[Records from a dataset]
○ ○ ○ ○ ○

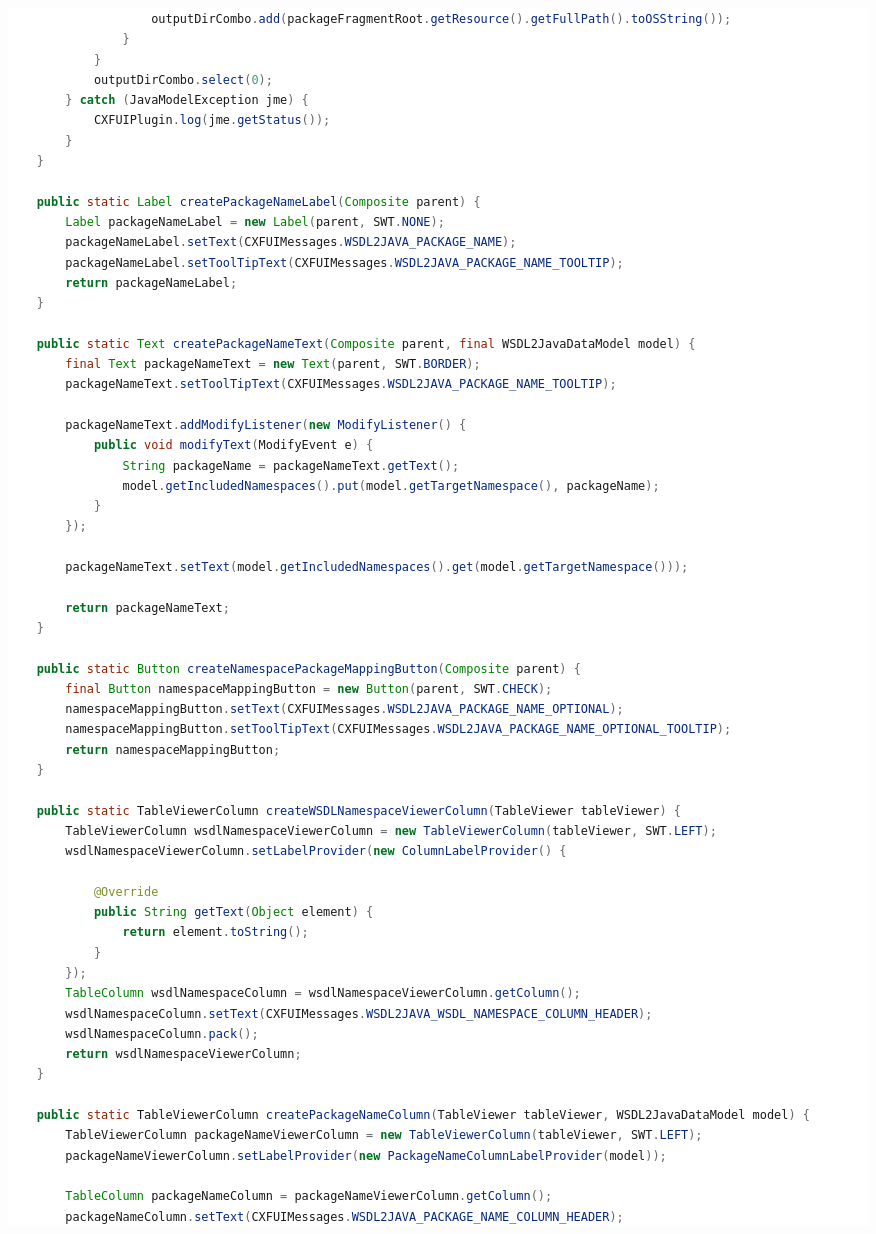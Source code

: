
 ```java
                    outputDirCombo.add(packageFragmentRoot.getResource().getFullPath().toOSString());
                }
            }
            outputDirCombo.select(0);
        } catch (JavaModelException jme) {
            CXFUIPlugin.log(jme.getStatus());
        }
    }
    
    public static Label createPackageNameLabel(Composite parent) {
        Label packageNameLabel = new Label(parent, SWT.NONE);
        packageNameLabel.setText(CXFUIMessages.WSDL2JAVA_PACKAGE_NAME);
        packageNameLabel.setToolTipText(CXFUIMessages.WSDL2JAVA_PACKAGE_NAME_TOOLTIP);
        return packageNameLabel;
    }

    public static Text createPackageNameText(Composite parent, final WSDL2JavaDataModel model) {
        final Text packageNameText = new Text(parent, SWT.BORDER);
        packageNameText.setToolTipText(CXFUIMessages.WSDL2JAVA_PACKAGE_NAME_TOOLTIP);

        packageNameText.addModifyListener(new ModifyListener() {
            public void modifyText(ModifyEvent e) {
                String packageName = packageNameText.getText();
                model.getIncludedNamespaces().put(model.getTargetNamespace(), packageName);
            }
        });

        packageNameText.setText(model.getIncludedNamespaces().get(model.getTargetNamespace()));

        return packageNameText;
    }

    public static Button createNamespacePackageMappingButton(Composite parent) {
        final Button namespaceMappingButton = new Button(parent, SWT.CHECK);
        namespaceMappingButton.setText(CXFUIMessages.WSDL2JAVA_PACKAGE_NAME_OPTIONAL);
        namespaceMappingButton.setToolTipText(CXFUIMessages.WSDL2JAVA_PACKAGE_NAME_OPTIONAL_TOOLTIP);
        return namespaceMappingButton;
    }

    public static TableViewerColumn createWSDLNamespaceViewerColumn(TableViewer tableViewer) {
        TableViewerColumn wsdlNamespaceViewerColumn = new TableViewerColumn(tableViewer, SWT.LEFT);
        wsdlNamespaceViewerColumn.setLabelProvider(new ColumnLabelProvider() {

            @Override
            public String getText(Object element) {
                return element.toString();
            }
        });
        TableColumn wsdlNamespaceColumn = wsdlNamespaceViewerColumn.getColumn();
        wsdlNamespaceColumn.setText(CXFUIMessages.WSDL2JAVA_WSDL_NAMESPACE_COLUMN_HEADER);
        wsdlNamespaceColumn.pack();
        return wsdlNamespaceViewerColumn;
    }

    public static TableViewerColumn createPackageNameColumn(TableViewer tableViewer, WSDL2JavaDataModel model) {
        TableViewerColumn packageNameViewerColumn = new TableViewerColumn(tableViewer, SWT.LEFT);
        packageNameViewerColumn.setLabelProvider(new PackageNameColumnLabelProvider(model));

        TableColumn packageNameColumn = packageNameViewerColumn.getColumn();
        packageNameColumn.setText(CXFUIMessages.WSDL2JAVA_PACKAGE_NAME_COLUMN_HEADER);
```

○ ○ ○ ○ ○

### Exercise brief
State the number of lines in the data above that include the word "public", leaving out any other words.

### Response
7